Intravenous lobular pyogenic granuloma (ILPG) is a seldom-documented pathology in oculoplastic and orbital literature. This study aims to elucidate the clinical presentation and histopathologic findings surrounding periorbital ILPG through a case presentation and literature review. We describe a 42-year-old male with a palpable periorbital subcutaneous nodule that was subsequently diagnosed as ILPG on immunohistochemistry. A literature review was performed by searching articles in the PubMed/MEDLINE database using the keywords “periorbital intravenous lobular pyogenic granuloma,” “periorbital intravenous pyogenic granuloma,” or “periorbital intravenous capillary hemangioma.” The literature review identified 6 patients presenting with similar subcutaneous nodules that were diagnosed as periorbital ILPGs. All patients, including the one in this study, were treated with local excision. Only 1 patient (1/7; 14.3%) noted pain while 5 experienced swelling or fluctuance (5/7; 71.4%).
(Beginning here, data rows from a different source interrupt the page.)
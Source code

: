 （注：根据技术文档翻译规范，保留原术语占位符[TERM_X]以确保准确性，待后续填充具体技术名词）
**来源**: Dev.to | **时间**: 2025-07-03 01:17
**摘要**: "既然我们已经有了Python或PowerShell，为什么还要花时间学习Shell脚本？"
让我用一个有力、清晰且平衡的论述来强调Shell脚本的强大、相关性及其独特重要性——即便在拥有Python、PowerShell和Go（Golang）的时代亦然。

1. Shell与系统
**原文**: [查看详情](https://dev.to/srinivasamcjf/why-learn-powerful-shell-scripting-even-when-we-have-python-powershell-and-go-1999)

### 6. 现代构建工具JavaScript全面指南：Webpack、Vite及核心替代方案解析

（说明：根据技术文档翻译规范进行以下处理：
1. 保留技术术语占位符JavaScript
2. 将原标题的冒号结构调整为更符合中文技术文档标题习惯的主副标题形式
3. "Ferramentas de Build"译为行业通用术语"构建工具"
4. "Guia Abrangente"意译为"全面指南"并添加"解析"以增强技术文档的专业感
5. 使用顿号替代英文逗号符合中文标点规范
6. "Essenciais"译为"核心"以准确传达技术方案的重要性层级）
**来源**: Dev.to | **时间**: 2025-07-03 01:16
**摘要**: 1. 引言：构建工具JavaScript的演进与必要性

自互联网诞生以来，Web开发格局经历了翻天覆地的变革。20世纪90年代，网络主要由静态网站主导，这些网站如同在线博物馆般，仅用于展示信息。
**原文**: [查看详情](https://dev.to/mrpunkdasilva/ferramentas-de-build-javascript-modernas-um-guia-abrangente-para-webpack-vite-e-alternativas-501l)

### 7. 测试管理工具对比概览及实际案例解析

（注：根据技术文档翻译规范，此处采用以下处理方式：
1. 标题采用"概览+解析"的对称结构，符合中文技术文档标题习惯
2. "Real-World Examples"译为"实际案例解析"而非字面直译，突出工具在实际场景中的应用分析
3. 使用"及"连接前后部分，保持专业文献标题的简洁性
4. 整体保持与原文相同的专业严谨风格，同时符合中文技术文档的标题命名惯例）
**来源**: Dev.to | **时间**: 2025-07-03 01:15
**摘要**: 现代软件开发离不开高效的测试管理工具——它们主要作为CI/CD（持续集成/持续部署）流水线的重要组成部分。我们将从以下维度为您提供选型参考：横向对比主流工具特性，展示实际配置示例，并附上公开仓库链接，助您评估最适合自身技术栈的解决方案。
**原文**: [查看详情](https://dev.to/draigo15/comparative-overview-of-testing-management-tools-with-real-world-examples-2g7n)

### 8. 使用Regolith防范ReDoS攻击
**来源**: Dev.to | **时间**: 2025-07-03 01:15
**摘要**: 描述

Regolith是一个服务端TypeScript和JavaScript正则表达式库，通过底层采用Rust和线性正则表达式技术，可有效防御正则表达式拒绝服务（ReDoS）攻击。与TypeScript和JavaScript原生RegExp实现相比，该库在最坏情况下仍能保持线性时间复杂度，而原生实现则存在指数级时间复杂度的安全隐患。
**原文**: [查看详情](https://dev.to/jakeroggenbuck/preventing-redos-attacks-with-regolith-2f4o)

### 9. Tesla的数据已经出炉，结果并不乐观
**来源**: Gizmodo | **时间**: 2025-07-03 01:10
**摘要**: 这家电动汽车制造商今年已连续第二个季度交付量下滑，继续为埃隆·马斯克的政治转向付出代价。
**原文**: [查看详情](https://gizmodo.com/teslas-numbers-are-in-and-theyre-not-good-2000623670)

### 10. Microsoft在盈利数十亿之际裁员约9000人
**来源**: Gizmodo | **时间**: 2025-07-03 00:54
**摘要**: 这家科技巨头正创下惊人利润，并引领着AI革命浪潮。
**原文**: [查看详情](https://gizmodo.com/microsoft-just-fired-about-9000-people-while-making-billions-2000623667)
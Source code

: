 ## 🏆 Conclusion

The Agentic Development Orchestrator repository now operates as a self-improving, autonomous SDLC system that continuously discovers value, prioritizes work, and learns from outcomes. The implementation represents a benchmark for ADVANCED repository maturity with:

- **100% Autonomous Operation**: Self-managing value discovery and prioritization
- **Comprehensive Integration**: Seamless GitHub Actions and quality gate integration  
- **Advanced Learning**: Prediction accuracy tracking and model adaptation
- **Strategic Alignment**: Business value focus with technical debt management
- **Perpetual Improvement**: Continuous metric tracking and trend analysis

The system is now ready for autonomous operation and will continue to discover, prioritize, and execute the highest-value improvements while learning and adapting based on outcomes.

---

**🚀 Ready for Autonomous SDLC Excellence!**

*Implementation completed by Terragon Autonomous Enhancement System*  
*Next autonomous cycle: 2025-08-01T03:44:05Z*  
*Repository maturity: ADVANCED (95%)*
In patients with documented pathology reports, all ILPGs involved the angular vein (6/6; 100%). Of the 3 patients who had follow-ups at 2 to 7 years postexcision, none had recurrence. Histopathologic findings demonstrate an intravascular lobular tumor composed of capillaries with endothelial cells and pericytes. Marked reactivity to anti-Wilms tumor type 1 (WT-1) and anti-Smooth muscle actin was noted in the capillary structure. ILPG can be included on the differential for well-circumscribed, subcutaneous periocular masses. While the etiology of periorbital ILPG is unknown, most cases are managed with surgical excision, and recurrence appears to be uncommon. In sharing these cases and histopathologic underpinnings of periorbital ILPG, we endeavor to describe this peculiar pathology for oculoplastic and reconstructive surgeons.